**What to work on:**
Output, word for word, the lines of this listing that fall between the line with "# INTERN ID : CT6WJOA" and the line with "7. Visualize the", counting both of those lines, and no others.

**The data:**
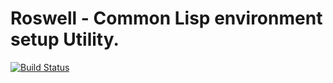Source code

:# Roswell - Common Lisp environment setup Utility.

[![Build Status](https://travis-ci.org/roswell/travis-windows.svg?branch=master)](https://travis-ci.org/roswell/travis-windows)
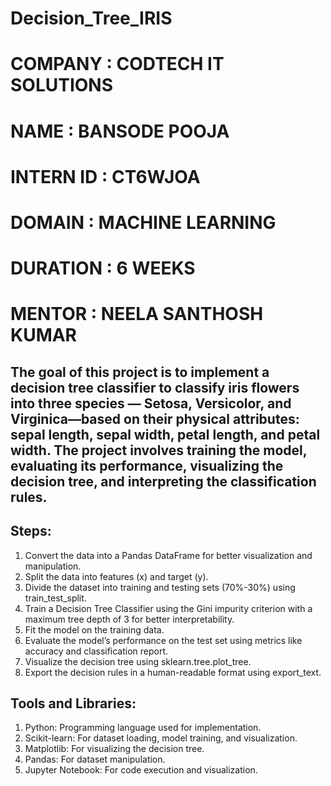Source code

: # Decision_Tree_IRIS

# COMPANY : CODTECH IT SOLUTIONS

# NAME : BANSODE POOJA

# INTERN ID : CT6WJOA

# DOMAIN : MACHINE LEARNING

# DURATION : 6 WEEKS

# MENTOR : NEELA SANTHOSH KUMAR

## The goal of this project is to implement a decision tree classifier to classify iris flowers into three species — Setosa, Versicolor, and Virginica—based on their physical attributes: sepal length, sepal width, petal length, and petal width. The project involves training the model, evaluating its performance, visualizing the decision tree, and interpreting the classification rules.

## Steps: 
1. Convert the data into a Pandas DataFrame for better visualization and manipulation.
2. Split the data into features (x) and target (y).
3. Divide the dataset into training and testing sets (70%-30%) using train_test_split.
4. Train a Decision Tree Classifier using the Gini impurity criterion with a maximum tree depth of 3 for better interpretability.
5. Fit the model on the training data.
6. Evaluate the model’s performance on the test set using metrics like accuracy and classification report.
7. Visualize the decision tree using sklearn.tree.plot_tree.
8. Export the decision rules in a human-readable format using export_text.

## Tools and Libraries:
1. Python: Programming language used for implementation.
2. Scikit-learn: For dataset loading, model training, and visualization.
3. Matplotlib: For visualizing the decision tree.
4. Pandas: For dataset manipulation.
5. Jupyter Notebook: For code execution and visualization.

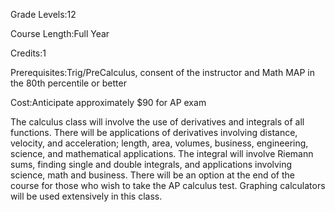 Grade Levels:12

Course Length:Full Year

Credits:1

Prerequisites:Trig/PreCalculus, consent of the instructor and Math MAP in the 80th percentile or better

Cost:Anticipate approximately $90 for AP exam

The calculus class will involve the use of derivatives and integrals of all functions. There will be applications of derivatives involving distance, velocity, and acceleration; length, area, volumes, business, engineering, science, and mathematical applications. The integral will involve Riemann sums, finding single and double integrals, and applications involving science, math and business. There will be an option at the end of the course for those who wish to take the AP calculus test. Graphing calculators will be used extensively in this class.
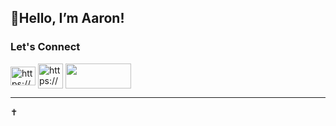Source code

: <h2 align="left">👋Hello, I’m Aaron!</h2>

<h3>Let's Connect</h3>

<a href="https://www.linkedin.com/in/aarontekle/" target="blank"><img align="center" src="https://raw.githubusercontent.com/rahuldkjain/github-profile-readme-generator/master/src/images/icons/Social/linked-in-alt.svg" alt="https://www.linkedin.com/in/aarontekle/" height="30" width="40" target=”_blank”/></a>
<a href="https://huggingface.co/Aatekle" target="blank"><img align="center" src="https://cdn-lfs.hf.co/repos/96/a2/96a2c8468c1546e660ac2609e49404b8588fcf5a748761fa72c154b2836b4c83/9cf16f4f32604eaf76dabbdf47701eea5a768ebcc7296acc1d1758181f71db73?response-content-disposition=inline%3B+filename*%3DUTF-8%27%27hf-logo.png%3B+filename%3D%22hf-logo.png%22%3B&response-content-type=image%2Fpng&Expires=1738278114&Policy=eyJTdGF0ZW1lbnQiOlt7IkNvbmRpdGlvbiI6eyJEYXRlTGVzc1RoYW4iOnsiQVdTOkVwb2NoVGltZSI6MTczODI3ODExNH19LCJSZXNvdXJjZSI6Imh0dHBzOi8vY2RuLWxmcy5oZi5jby9yZXBvcy85Ni9hMi85NmEyYzg0NjhjMTU0NmU2NjBhYzI2MDllNDk0MDRiODU4OGZjZjVhNzQ4NzYxZmE3MmMxNTRiMjgzNmI0YzgzLzljZjE2ZjRmMzI2MDRlYWY3NmRhYmJkZjQ3NzAxZWVhNWE3NjhlYmNjNzI5NmFjYzFkMTc1ODE4MWY3MWRiNzM%7EcmVzcG9uc2UtY29udGVudC1kaXNwb3NpdGlvbj0qJnJlc3BvbnNlLWNvbnRlbnQtdHlwZT0qIn1dfQ__&Signature=ktAbEaBYpE4seXp5l07VIRxjlux2vQDGEnSRpGc3d9S4BMvKqRv1Q2IHz26VhWb27hdZAha4nElWRfRs6t73eQfpxHWV8gBwIPqYnFqF02FK5pq4x6skCJdwxxWKVb9UmOn8l9XNYziP0C4tP2xI5Ot%7ET7PL4pIR2C3CH77YuDSNwWP-tZCEm-zzfRvLL5UlpdZBX7PuBrQ0O62ZfkSpaHjVzVg4yYHR1pm40xoWwmnuIiBwkHp%7Ex4hM%7EiSNEMIqK0pnRfmCYjKj2ESENOmkoNwitGv-c%7E7euEQCbMOxgw8xVJBrd3PSYDGARpOxb-RtDIa1lqNzraczGITbs%7EY2ew__&Key-Pair-Id=K3RPWS32NSSJCE" alt="https://huggingface.co/Aatekle" height="40" width="40" target=”_blank”/></a>
<a href="https://www.kaggle.com/aarontekle" target="blank"><img align="center" src="https://upload.wikimedia.org/wikipedia/commons/7/7c/Kaggle_logo.png" height="40" width="105" target=”_blank”/></a>
______________________________________________________________________________________________  
:latin_cross:
</p>
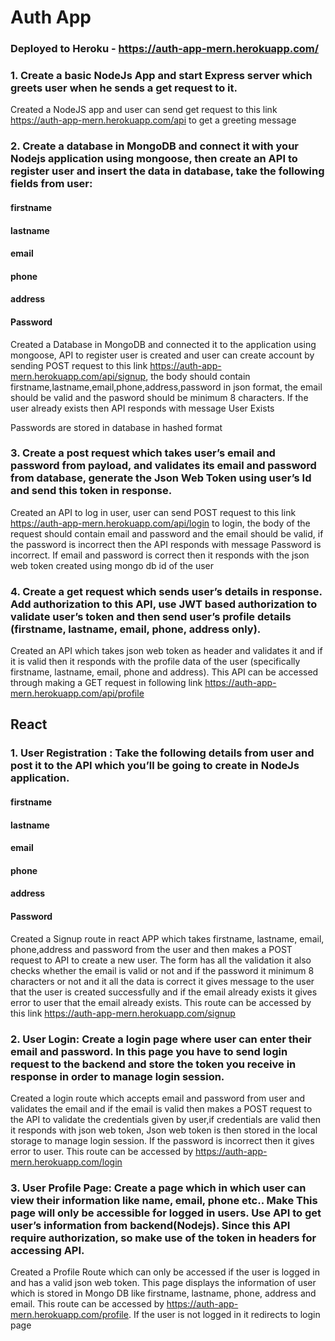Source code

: # Auth App

### Deployed to Heroku - https://auth-app-mern.herokuapp.com/

### 1. Create a basic NodeJs App and start Express server which greets user when he sends a get request to it.

Created a NodeJS app and user can send get request to this link https://auth-app-mern.herokuapp.com/api to get a greeting message

### 2. Create a database in MongoDB and connect it with your Nodejs application using mongoose, then create an API to register user and insert the data in database, take the following fields from user:

#### firstname

#### lastname

#### email

#### phone

#### address

#### Password

Created a Database in MongoDB and connected it to the application using mongoose, API to register user is created and user can create account by sending POST request to this link https://auth-app-mern.herokuapp.com/api/signup, the body should contain firstname,lastname,email,phone,address,password in json format, the email should be valid and the pasword should be minimum 8 characters. If the user already exists then API responds with message User Exists

Passwords are stored in database in hashed format

### 3. Create a post request which takes user’s email and password from payload, and validates its email and password from database, generate the Json Web Token using user’s Id and send this token in response.

Created an API to log in user, user can send POST request to this link https://auth-app-mern.herokuapp.com/api/login to login, the body of the request should contain email and password and the email should be valid, if the password is incorrect then the API responds with message Password is incorrect. If email and password is correct then it responds with the json web token created using mongo db id of the user

### 4. Create a get request which sends user’s details in response. Add authorization to this API, use JWT based authorization to validate user’s token and then send user’s profile details (firstname, lastname, email, phone, address only).

Created an API which takes json web token as header and validates it and if it is valid then it responds with the profile data of the user (specifically firstname, lastname, email, phone and address). This API can be accessed through making a GET request in following link https://auth-app-mern.herokuapp.com/api/profile

## React

### 1. User Registration : Take the following details from user and post it to the API which you’ll be going to create in NodeJs application.

#### firstname

#### lastname

#### email

#### phone

#### address

#### Password

Created a Signup route in react APP which takes firstname, lastname, email, phone,address and password from the user and then makes a POST request to API to create a new user. The form has all the validation it also checks whether the email is valid or not and if the password it minimum 8 characters or not and it all the data is correct it gives message to the user that the user is created successfully and if the email already exists it gives error to user that the email already exists. This route can be accessed by this link https://auth-app-mern.herokuapp.com/signup

### 2. User Login: Create a login page where user can enter their email and password. In this page you have to send login request to the backend and store the token you receive in response in order to manage login session.

Created a login route which accepts email and password from user and validates the email and if the email is valid then makes a POST request to the API to validate the credentials given by user,if credentials are valid then it responds with json web token, Json web token is then stored in the local storage to manage login session. If the password is incorrect then it gives error to user. This route can be accessed by https://auth-app-mern.herokuapp.com/login

### 3. User Profile Page: Create a page which in which user can view their information like name, email, phone etc.. Make This page will only be accessible for logged in users. Use API to get user’s information from backend(Nodejs). Since this API require authorization, so make use of the token in headers for accessing API.

Created a Profile Route which can only be accessed if the user is logged in and has a valid json web token. This page displays the information of user which is stored in Mongo DB like firstname, lastname, phone, address and email. This route can be accessed by https://auth-app-mern.herokuapp.com/profile. If the user is not logged in it redirects to login page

**Output of the exercise:**
# INTERN ID : CT6WJOA

# DOMAIN : MACHINE LEARNING

# DURATION : 6 WEEKS

# MENTOR : NEELA SANTHOSH KUMAR

## The goal of this project is to implement a decision tree classifier to classify iris flowers into three species — Setosa, Versicolor, and Virginica—based on their physical attributes: sepal length, sepal width, petal length, and petal width. The project involves training the model, evaluating its performance, visualizing the decision tree, and interpreting the classification rules.

## Steps: 
1. Convert the data into a Pandas DataFrame for better visualization and manipulation.
2. Split the data into features (x) and target (y).
3. Divide the dataset into training and testing sets (70%-30%) using train_test_split.
4. Train a Decision Tree Classifier using the Gini impurity criterion with a maximum tree depth of 3 for better interpretability.
5. Fit the model on the training data.
6. Evaluate the model’s performance on the test set using metrics like accuracy and classification report.
7. Visualize the decision tree using sklearn.tree.plot_tree.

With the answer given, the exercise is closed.